Amendment, by leave, withdrawn.

[Amendment No. 100 not moved.]

4.30 p.m.

Baroness Turner of Camden

moved Amendment No. 101: Page 64, line 16, at end insert— ( ) At the meeting the employee should he given the chance to state his case and answer any allegations that have been made. ( ) Except in cases of gross misconduct no employee should he dismissed for a first breach of discipline. The noble Baroness said: In the unavoidable absence of my noble friends Lord Lea of Crondall and Lord Gladwin of Clee, and at their request, I beg the leave of the Committee to move Amendment No. 101 and to speak to Amendment No. 104.

We are now discussing procedures which should be followed and which are set out in Schedule 2. We have spent a lot of time on it this afternoon already. The first part of the amendment states that an employee faced with a disciplinary charge should be given a chance to state his case and to answer the allegations. The second part stipulates that, except in cases of gross misconduct, no employee should be dismissed for a first breach of discipline.

In case it should be argued— as I think it has been already— that it is obvious that where there are disciplinary charges natural justice decrees that an individual should be able to state his or her case and to answer the charges and that there is therefore no need to put this in the Bill. I would point out— as my noble friend Lord McCarthy has already done— that we are here considering situations in which an employer has not previously had any procedures. The Government acknowledge that by saying that about 6 million employees will now have procedures where none previously existed.

The Minister accepts that we are not dealing with people who are familiar with the kind of procedures taken for granted in many large firms where there is union recognition, collective bargaining, some knowledge of ordinary industrial relations procedure and, often, a knowledge of the ACAS code. It is therefore necessary to spell out these requirements on the face of the Bill.

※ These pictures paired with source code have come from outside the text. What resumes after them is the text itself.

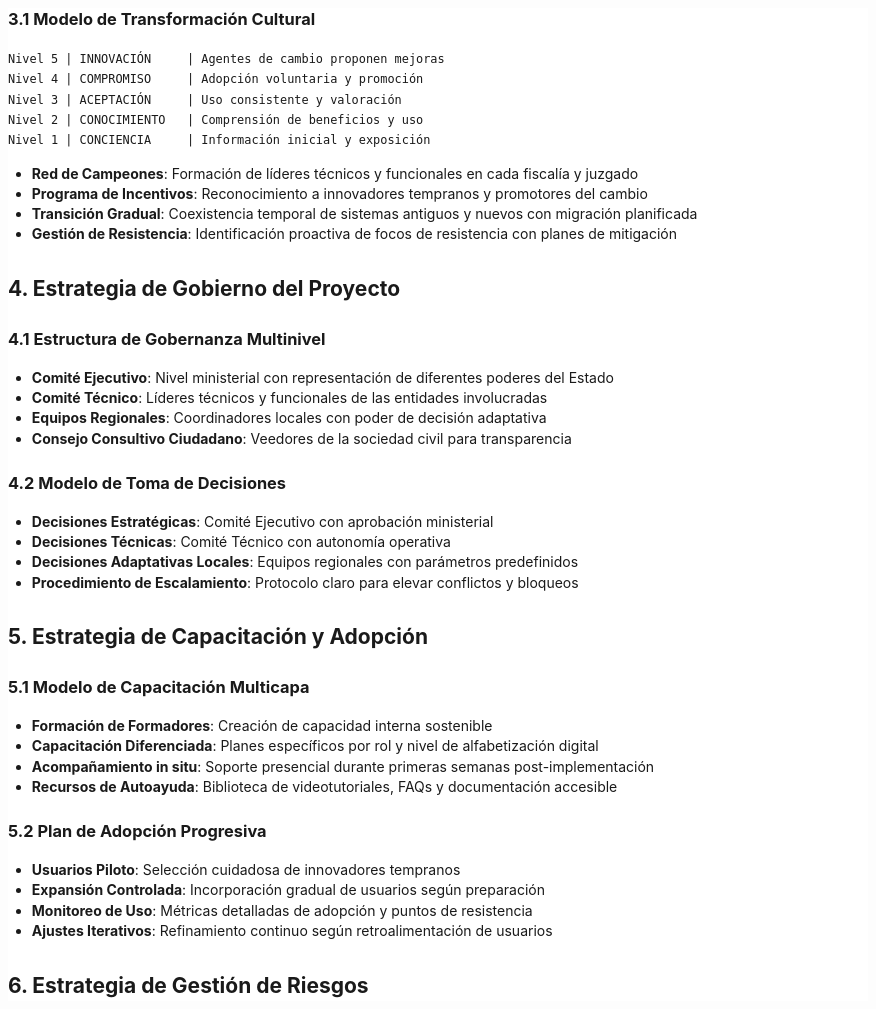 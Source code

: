 ### 3.1 Modelo de Transformación Cultural

```
Nivel 5 | INNOVACIÓN     | Agentes de cambio proponen mejoras
Nivel 4 | COMPROMISO     | Adopción voluntaria y promoción
Nivel 3 | ACEPTACIÓN     | Uso consistente y valoración
Nivel 2 | CONOCIMIENTO   | Comprensión de beneficios y uso
Nivel 1 | CONCIENCIA     | Información inicial y exposición
```

- **Red de Campeones**: Formación de líderes técnicos y funcionales en cada fiscalía y juzgado
- **Programa de Incentivos**: Reconocimiento a innovadores tempranos y promotores del cambio
- **Transición Gradual**: Coexistencia temporal de sistemas antiguos y nuevos con migración planificada
- **Gestión de Resistencia**: Identificación proactiva de focos de resistencia con planes de mitigación

## 4. Estrategia de Gobierno del Proyecto

### 4.1 Estructura de Gobernanza Multinivel

- **Comité Ejecutivo**: Nivel ministerial con representación de diferentes poderes del Estado
- **Comité Técnico**: Líderes técnicos y funcionales de las entidades involucradas
- **Equipos Regionales**: Coordinadores locales con poder de decisión adaptativa
- **Consejo Consultivo Ciudadano**: Veedores de la sociedad civil para transparencia

### 4.2 Modelo de Toma de Decisiones

- **Decisiones Estratégicas**: Comité Ejecutivo con aprobación ministerial
- **Decisiones Técnicas**: Comité Técnico con autonomía operativa
- **Decisiones Adaptativas Locales**: Equipos regionales con parámetros predefinidos
- **Procedimiento de Escalamiento**: Protocolo claro para elevar conflictos y bloqueos

## 5. Estrategia de Capacitación y Adopción

### 5.1 Modelo de Capacitación Multicapa

- **Formación de Formadores**: Creación de capacidad interna sostenible
- **Capacitación Diferenciada**: Planes específicos por rol y nivel de alfabetización digital
- **Acompañamiento in situ**: Soporte presencial durante primeras semanas post-implementación
- **Recursos de Autoayuda**: Biblioteca de videotutoriales, FAQs y documentación accesible

### 5.2 Plan de Adopción Progresiva

- **Usuarios Piloto**: Selección cuidadosa de innovadores tempranos
- **Expansión Controlada**: Incorporación gradual de usuarios según preparación
- **Monitoreo de Uso**: Métricas detalladas de adopción y puntos de resistencia
- **Ajustes Iterativos**: Refinamiento continuo según retroalimentación de usuarios

## 6. Estrategia de Gestión de Riesgos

The second part of Amendment No. 101 makes the entirely reasonable point— already spoken to by my two noble friends— that no employee should be dismissed for a first disciplinary offence except in a case of gross misconduct. As has already been stated, that is in line with the ACAS code of practice. In case of minor infringements, it is recommended that employees should be given a formal oral warning. If the infringement is more serious, a written warning is recommended. Minor cases of misconduct and most cases of poor performance may best be dealt with by informal advice, coaching and counselling rather than through disciplinary procedures.

Those are entirely reasonable provisions set out in detail in the ACAS code. Amendment No. 104, with which Amendment No. 101 is grouped, follows naturally from what has been said. It simply states that in arranging and conducting meetings and deciding the form of any disciplinary action, the employer should have regard to the ACAS code of practice.

I hope the Minister will agree that those are entirely reasonable propositions which are already in the ACAS code. He told us: We will be asking ACAS to revise the code in due course to ensure that it recognises the statutory procedures".—[Official Report, 18/3/02; col. CWH 194.] As my noble friend Lord McCarthy has already said, I hope that in revising the code regard will be had to the very reasonable propositions set out in the amendment. It is quite reasonable for us to say that if there is to be a revised code we would like to know what is going to be in it. I beg to move.

Lord Falconer of Thoroton

Amendment No. 101 has two components. Its first element concerns the need to ensure that the employees are allowed to state their case at meetings which are held under the dismissal and disciplinary procedures. We do not need that wording. Paragraph 13(2) of the schedule already states: Meetings must be conducted in a manner that enables both employer and employee to explain their cases. That requirement applies to all meetings held under the disciplinary or grievance procedure. It seems to deal adequately with the point that my noble friend Lady Turner makes on the amendment which she moved but which was tabled by the noble Lords, Lord Lea of Crondall and Lord Gladwin of Clee.

The second element of the amendment concerns imposing a new requirement on the employer not to dismiss any employee for a first breach of discipline other than in a case of gross misconduct. My noble friend rightly says that that amendment reflects the guidance in the ACAS code which encourages employers to operate a graduated system of sanctions, including oral and written warnings, before taking the ultimate step of dismissing a person.

I believe that the code is the correct place for this kind of guidance. As I explained, we are not using the statutory procedures to change by the back door the underlying law on unfair dismissal, or to alter the requirement on employers to act reasonably.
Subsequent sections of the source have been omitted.